Eine Empfehlung, die HRT so kurz und so niedrig dosiert wie möglich durchzuführen, gibt es in der aktuellen Leitlinie nicht mehr. Sie sollte jedoch möglichst vor dem 60. Lebensjahr begonnen werden. Die Länge richtet sich nach den Beschwerden. Nach Therapieende können die vasomotorischen Beschwerden erneut auftreten – darauf sollten Ärzte und Apotheker die Frauen vor dem Start hinweisen. Durch allmähliches Ausschleichen lässt sich das kurzfristig möglicherweise reduzieren. Langfristig ist das Wiederauftreten von Symptomen jedoch unabhängig davon, ob die Frau die Hormone plötzlich oder langsam absetzt.

Hormonfreie Alternativen

Für Frauen, die eine Hormontherapie ablehnen oder wenn diese für sie aufgrund von Kontraindikationen nicht infrage kommt, können pflanzliche Arzneimittel eine Alternative sein. Allerdings ist der Nutzen der meisten Phytotherapeutika in Studien nur unzureichend nachgewiesen.
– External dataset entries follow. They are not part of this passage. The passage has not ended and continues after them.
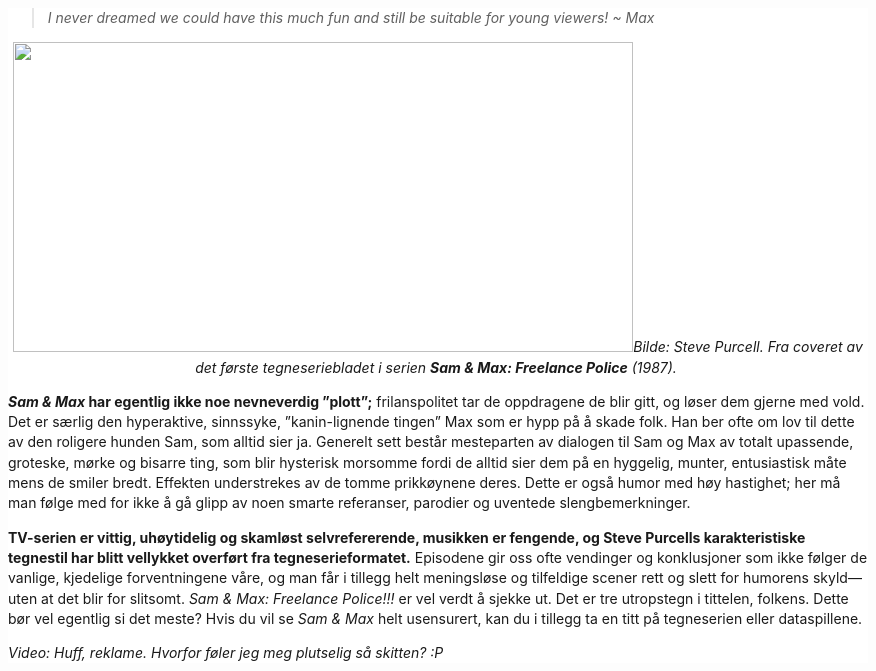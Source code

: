 > _I never dreamed we could have this much fun and still be suitable for young viewers! ~ Max_

<p style="text-align: center">
  <a href="http://filmbloggen.net/2012/08/30/forfriskende-uforutsigbar-detektivserie/sam-and-max-surfin001-730x365/" rel="attachment wp-att-6703"><img class="aligncenter size-large wp-image-6703" src="http://filmbloggen.net/wp-content/uploads//2012/08/sam-and-max-surfin001-730x365-620x310.jpg" alt="" width="620" height="310" /></a><em>Bilde: Steve Purcell. Fra coveret av det første tegneseriebladet i serien <strong>Sam & Max: Freelance Police</strong> (1987). </em>
</p>

<p style="text-align: left">
  <strong><em>Sam & Max</em> har egentlig ikke noe nevneverdig ”plott”;</strong> frilanspolitet tar de oppdragene de blir gitt, og løser dem gjerne med vold. Det er særlig den hyperaktive, sinnssyke, ”kanin-lignende tingen” Max som er hypp på å skade folk. Han ber ofte om lov til dette av den roligere hunden Sam, som alltid sier ja. Generelt sett består mesteparten av dialogen til Sam og Max av totalt upassende, groteske, mørke og bisarre ting, som blir hysterisk morsomme fordi de alltid sier dem på en hyggelig, munter, entusiastisk måte mens de smiler bredt. Effekten understrekes av de tomme prikkøynene deres. Dette er også humor med høy hastighet; her må man følge med for ikke å gå glipp av noen smarte referanser, parodier og uventede slengbemerkninger.
</p>

**TV-serien er vittig, uhøytidelig og skamløst selvrefererende, musikken er fengende, og Steve Purcells karakteristiske tegnestil har blitt vellykket overført fra tegneserieformatet.** Episodene gir oss ofte vendinger og konklusjoner som ikke følger de vanlige, kjedelige forventningene våre, og man får i tillegg helt meningsløse og tilfeldige scener rett og slett for humorens skyld— uten at det blir for slitsomt. _Sam & Max: Freelance Police!!!_ er vel verdt å sjekke ut. Det er tre utropstegn i tittelen, folkens. Dette bør vel egentlig si det meste? Hvis du vil se _Sam & Max_ helt usensurert, kan du i tillegg ta en titt på tegneserien eller dataspillene.

<div class="video-shortcode">
</div>

_Video:_ _Huff, reklame. Hvorfor føler jeg meg plutselig så skitten? :P_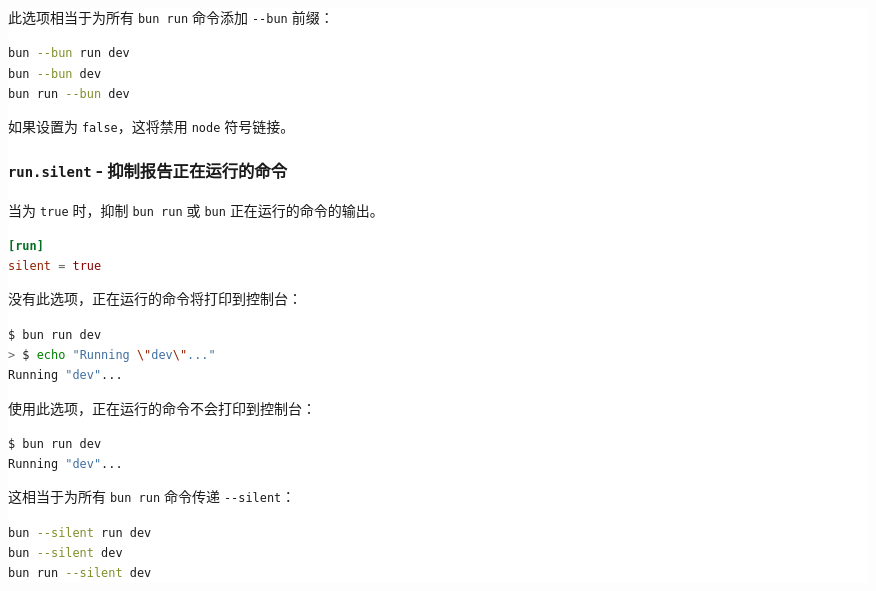 此选项相当于为所有 `bun run` 命令添加 `--bun` 前缀：

```sh
bun --bun run dev
bun --bun dev
bun run --bun dev
```

如果设置为 `false`，这将禁用 `node` 符号链接。

### `run.silent` - 抑制报告正在运行的命令

当为 `true` 时，抑制 `bun run` 或 `bun` 正在运行的命令的输出。

```toml
[run]
silent = true
```

没有此选项，正在运行的命令将打印到控制台：

```sh
$ bun run dev
> $ echo "Running \"dev\"..."
Running "dev"...
```

使用此选项，正在运行的命令不会打印到控制台：

```sh
$ bun run dev
Running "dev"...
```

这相当于为所有 `bun run` 命令传递 `--silent`：

```sh
bun --silent run dev
bun --silent dev
bun run --silent dev
```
Am besten ist die Datenlage zum Einsatz der Traubensilberkerze (Cimicifuga racemosa) bei Hitzewallungen und anderen Wechseljahrsbeschwerden. In einer kleineren Studie war ein Cimicifuga-Präparat ebenso wirksam wie eine niedrig dosierte HRT. In einem Cochrane-Review fand sich zwar eine Tendenz zur Wirksamkeit, aber keine Signifikanz. Die Leitlinie spricht deshalb eine »Kann«-Empfehlung aus.

Einen »möglichen Nutzen« attestiert sie aufgrund der Studienlage auch Phytoestrogenen wie Genistein (30 bis 60 mg/Tag), Isoflavonen (> 30 mg/Tag), Rotklee-Extrakten und Rhapontik-Rhabarber (Rheum rhaponticum). Frauen, die bereits an Brustkrebs erkrankt waren, sollten sie wegen ihrer Wirkung auf die Estrogenrezeptoren jedoch nicht einnehmen. Cimicifuga-Arzneimittel scheinen der aktuellen Datenlage zufolge dagegen auchfür diese Patientinnen sicher zu sein.Gleiches gilt für Johanniskraut (300 mg/Tag) und die kognitive Verhaltenstherapie, die in klinischen Studien ebenfalls die Frequenz von Hitzewallungen reduzierten.

Fazit

Der Vorteil der bioidentischen Hormone liegt im Wesentlichen in der transdermalen Anwendung von Estradiol. Sie umgeht den First-Pass-Effekt und reduziert dadurch im Vergleich zur oralen Gabe das thromboembolische Risiko. Die Leitlinienautoren empfehlen daher, transdermale Applikationsformen zu bevorzugen. Die Evidenz für Nutzen und Risiken der HRT stammt jedoch fast ausschließlich aus der Behandlung mit oralen synthetischen Hormonen. Hinweise, dass sich bioidentisches Progesteron möglicherweise weniger nachteilig auf das Herz-Kreislauf- und Brustkrebsrisiko auswirkt als ältere synthetische Gestagene, sind bislang nicht ausreichend durch randomisierte Studien belegt.

Egal, ob bioidentisch oder nicht: Für eine Hormontherapie in den Wechseljahren gibt es klare Indikationen – im Vordergrund der systemischen Behandlung steht die Reduktion belastender Hitzewallungen. Bei der gemeinsamen Entscheidungsfindung sollten Arzt und Patientin sorgfältig die individuellen Risiken und den erhofften Nutzen gegeneinander abwägen.